• _The problem_
In the records below, find each line with the word "possíveis" and copy it.

(Records drawn from a dataset)

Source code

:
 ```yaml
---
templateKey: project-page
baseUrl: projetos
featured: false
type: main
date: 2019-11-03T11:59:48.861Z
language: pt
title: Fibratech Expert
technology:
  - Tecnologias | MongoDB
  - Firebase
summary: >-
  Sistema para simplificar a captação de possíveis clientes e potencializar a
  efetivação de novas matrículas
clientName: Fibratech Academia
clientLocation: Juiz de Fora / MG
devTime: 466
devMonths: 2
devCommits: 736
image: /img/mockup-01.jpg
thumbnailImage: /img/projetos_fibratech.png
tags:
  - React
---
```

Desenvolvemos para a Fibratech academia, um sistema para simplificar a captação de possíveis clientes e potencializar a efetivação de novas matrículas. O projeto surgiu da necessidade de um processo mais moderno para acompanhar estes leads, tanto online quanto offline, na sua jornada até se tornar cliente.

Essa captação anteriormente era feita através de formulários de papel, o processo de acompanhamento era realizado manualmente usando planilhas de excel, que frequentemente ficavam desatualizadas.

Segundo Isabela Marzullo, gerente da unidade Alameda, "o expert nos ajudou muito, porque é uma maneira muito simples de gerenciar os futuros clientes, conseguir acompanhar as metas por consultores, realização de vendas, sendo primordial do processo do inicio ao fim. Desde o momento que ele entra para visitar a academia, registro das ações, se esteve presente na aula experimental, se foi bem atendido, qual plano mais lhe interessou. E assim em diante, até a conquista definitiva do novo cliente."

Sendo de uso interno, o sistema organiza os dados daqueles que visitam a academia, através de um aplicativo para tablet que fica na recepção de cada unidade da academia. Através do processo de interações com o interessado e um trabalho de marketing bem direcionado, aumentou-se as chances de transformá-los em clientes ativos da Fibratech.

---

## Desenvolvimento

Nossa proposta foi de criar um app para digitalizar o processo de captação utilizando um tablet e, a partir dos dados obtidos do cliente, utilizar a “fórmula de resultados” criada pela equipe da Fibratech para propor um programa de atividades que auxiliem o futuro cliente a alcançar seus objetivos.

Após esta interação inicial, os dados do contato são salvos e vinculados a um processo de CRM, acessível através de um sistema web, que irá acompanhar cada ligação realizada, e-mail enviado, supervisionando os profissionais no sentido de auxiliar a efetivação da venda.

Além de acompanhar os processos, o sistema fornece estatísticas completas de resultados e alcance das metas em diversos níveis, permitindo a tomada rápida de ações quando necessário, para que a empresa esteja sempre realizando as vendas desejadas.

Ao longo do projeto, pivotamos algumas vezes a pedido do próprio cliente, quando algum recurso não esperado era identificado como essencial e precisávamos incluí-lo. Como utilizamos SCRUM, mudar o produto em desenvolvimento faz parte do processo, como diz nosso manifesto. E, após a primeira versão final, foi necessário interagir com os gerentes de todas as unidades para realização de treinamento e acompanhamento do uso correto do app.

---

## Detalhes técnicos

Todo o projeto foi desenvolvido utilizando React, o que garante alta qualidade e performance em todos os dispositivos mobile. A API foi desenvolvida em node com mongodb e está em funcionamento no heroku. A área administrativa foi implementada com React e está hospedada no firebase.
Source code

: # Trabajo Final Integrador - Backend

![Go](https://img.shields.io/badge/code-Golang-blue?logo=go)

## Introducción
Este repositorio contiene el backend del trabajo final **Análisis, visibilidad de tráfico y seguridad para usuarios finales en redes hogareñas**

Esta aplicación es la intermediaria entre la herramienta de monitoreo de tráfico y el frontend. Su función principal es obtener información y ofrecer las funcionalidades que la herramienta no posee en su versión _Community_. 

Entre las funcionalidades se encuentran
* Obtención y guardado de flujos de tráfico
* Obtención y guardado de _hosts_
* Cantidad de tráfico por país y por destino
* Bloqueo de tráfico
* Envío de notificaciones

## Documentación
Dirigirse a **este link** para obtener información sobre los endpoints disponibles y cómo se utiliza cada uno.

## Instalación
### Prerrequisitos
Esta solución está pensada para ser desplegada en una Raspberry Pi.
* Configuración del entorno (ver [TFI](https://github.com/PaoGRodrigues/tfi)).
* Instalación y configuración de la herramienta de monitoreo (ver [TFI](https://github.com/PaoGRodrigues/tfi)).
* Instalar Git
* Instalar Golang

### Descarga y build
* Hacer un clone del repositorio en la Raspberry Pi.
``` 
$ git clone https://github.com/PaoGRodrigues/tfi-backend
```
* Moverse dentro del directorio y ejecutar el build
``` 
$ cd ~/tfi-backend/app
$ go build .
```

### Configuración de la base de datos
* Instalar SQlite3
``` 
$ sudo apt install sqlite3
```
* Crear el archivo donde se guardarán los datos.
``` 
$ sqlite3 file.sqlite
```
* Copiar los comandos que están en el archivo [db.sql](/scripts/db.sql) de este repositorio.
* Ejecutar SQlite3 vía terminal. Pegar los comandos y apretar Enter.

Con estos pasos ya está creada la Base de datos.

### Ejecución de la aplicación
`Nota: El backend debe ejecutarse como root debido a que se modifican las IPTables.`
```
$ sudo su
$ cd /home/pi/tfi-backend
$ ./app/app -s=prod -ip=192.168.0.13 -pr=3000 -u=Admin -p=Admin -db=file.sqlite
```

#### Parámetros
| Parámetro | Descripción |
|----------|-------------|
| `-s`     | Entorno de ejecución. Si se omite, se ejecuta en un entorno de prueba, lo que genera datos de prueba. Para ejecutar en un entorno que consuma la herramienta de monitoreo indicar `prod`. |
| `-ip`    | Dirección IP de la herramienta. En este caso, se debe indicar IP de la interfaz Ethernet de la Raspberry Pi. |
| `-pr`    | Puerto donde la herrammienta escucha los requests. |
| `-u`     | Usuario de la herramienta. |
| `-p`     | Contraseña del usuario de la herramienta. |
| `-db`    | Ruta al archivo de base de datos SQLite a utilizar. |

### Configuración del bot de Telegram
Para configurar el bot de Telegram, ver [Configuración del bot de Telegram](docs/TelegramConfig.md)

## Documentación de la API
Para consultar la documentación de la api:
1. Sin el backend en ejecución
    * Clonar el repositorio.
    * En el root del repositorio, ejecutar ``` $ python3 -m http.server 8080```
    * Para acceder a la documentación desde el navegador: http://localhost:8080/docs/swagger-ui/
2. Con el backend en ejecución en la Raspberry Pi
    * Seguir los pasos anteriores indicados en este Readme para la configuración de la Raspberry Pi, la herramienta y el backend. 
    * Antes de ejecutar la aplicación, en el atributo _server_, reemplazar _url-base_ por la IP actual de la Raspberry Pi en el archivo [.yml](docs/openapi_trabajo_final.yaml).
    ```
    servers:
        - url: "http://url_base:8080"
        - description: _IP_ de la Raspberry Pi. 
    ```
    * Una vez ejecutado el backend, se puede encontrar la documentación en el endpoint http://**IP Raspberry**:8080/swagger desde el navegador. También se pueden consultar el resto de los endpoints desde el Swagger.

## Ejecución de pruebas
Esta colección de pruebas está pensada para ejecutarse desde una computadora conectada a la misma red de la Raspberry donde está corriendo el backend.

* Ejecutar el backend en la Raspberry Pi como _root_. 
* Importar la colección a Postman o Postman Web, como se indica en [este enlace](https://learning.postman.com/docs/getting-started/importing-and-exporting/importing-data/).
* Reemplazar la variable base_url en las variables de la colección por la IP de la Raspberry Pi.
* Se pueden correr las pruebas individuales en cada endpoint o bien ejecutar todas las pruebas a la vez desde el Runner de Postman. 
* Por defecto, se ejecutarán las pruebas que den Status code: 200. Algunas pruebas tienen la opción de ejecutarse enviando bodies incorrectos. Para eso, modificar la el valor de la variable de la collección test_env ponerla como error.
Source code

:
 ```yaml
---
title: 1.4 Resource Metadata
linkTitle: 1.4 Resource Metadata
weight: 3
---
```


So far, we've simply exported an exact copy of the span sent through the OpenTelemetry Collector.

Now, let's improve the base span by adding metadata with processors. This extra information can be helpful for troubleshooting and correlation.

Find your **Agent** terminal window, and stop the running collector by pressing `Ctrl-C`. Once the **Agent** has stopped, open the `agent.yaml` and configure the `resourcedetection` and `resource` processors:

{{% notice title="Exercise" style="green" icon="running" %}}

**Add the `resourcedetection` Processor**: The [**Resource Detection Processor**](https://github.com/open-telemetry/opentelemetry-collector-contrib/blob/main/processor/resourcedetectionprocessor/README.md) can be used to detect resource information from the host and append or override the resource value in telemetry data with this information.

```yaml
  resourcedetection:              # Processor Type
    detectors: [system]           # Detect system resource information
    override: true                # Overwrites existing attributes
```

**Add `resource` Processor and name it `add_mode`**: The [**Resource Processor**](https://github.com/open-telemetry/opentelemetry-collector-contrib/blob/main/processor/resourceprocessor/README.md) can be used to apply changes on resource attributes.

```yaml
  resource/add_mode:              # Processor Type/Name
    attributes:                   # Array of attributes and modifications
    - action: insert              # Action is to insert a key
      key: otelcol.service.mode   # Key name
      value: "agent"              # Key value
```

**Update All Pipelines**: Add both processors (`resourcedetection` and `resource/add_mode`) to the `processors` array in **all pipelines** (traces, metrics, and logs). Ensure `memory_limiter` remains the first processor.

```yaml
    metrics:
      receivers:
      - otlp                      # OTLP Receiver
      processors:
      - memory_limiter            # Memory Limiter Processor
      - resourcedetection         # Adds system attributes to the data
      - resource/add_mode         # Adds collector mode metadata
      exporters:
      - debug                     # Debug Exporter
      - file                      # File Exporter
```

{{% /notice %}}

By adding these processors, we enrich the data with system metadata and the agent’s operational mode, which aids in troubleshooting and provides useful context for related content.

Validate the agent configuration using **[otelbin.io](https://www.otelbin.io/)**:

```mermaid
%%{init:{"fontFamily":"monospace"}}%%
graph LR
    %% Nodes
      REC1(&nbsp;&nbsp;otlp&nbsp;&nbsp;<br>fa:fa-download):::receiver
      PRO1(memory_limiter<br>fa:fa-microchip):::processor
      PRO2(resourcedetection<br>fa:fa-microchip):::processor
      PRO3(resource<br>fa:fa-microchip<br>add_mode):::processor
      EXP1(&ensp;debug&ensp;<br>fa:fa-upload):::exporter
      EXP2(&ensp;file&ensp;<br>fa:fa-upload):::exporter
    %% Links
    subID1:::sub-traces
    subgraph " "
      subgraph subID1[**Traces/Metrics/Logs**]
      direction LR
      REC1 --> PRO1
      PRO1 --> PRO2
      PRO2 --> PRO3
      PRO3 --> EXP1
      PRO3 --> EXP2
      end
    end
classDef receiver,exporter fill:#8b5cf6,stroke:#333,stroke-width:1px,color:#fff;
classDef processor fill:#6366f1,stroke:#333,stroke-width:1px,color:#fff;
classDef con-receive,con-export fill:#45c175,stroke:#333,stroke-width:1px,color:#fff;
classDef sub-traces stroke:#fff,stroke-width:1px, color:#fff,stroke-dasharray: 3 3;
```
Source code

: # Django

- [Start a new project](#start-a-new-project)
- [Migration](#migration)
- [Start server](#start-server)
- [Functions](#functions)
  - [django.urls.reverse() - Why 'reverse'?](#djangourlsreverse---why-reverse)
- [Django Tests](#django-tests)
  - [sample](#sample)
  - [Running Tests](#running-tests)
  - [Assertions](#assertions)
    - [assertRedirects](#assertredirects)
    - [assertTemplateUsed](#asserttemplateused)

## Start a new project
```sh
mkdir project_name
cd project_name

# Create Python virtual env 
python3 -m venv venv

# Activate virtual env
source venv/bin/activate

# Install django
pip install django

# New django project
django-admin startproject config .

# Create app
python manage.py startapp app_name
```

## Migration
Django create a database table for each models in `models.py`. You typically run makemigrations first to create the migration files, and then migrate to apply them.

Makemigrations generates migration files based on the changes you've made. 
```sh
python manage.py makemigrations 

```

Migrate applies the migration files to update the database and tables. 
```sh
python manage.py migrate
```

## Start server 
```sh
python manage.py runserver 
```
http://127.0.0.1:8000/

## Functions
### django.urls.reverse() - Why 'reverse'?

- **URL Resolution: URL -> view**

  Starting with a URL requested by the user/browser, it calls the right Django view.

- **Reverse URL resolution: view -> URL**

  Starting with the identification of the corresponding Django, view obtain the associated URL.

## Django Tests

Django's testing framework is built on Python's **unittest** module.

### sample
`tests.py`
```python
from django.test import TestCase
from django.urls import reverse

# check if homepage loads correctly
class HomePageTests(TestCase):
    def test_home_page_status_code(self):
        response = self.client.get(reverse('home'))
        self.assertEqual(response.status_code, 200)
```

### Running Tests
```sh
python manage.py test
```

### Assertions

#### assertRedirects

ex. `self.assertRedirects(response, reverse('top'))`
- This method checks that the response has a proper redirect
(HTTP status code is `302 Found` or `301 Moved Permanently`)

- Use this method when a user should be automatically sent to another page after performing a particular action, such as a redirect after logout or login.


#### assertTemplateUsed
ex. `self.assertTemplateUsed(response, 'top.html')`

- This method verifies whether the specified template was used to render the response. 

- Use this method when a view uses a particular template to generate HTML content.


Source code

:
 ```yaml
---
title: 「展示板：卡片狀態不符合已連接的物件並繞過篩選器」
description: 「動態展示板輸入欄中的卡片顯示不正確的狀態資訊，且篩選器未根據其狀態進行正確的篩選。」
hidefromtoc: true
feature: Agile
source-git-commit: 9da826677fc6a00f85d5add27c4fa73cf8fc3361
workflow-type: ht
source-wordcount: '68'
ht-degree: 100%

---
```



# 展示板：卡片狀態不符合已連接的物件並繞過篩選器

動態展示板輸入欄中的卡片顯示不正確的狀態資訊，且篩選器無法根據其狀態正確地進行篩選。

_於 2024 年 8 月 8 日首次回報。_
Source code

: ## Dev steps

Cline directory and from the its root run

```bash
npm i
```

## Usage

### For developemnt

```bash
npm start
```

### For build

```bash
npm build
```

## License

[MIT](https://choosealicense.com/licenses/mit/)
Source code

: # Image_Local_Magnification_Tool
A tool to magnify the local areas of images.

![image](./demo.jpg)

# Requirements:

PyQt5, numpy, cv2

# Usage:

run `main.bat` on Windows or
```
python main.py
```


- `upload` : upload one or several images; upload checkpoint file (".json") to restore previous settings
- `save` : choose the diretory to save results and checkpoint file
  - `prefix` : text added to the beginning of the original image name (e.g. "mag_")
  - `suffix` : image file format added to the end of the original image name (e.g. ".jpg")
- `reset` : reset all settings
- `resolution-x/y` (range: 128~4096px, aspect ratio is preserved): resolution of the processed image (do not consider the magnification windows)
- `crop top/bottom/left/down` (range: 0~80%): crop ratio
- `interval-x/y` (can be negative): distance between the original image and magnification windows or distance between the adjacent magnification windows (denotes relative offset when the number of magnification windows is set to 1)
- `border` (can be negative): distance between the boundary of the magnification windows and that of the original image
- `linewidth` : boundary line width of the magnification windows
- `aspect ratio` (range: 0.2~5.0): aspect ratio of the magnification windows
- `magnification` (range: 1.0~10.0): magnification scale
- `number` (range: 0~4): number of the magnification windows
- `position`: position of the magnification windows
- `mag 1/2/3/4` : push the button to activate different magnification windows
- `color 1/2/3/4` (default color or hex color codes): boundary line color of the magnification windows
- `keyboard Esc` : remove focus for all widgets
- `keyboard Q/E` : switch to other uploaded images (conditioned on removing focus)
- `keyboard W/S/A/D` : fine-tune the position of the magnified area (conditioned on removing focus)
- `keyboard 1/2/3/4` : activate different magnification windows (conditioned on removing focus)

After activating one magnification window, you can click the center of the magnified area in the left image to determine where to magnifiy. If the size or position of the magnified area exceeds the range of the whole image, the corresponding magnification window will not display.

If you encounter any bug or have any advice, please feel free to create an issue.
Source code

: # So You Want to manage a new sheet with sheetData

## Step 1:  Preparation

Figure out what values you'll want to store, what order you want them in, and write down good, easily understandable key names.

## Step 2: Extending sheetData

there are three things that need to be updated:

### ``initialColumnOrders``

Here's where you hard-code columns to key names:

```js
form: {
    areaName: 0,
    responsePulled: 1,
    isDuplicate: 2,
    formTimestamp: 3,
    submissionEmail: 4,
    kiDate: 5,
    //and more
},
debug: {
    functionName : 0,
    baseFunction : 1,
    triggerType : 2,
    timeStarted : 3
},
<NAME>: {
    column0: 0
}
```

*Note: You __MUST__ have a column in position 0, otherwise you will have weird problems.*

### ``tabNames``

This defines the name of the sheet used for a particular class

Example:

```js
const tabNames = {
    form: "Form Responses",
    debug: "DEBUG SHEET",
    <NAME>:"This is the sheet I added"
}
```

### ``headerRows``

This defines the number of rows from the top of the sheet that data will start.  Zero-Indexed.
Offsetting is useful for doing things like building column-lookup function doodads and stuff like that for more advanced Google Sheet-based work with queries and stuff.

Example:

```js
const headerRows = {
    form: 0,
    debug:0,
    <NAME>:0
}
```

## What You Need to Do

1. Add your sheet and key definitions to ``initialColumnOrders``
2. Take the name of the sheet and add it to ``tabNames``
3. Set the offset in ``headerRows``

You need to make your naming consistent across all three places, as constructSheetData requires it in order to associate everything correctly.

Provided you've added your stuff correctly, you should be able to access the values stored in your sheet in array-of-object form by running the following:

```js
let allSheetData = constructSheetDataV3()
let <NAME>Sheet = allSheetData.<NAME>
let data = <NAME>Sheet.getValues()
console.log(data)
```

• _Expected answer_
  Sistema para simplificar a captação de possíveis clientes e potencializar a
Desenvolvemos para a Fibratech academia, um sistema para simplificar a captação de possíveis clientes e potencializar a efetivação de novas matrículas. O projeto surgiu da necessidade de um processo mais moderno para acompanhar estes leads, tanto online quanto offline, na sua jornada até se tornar cliente.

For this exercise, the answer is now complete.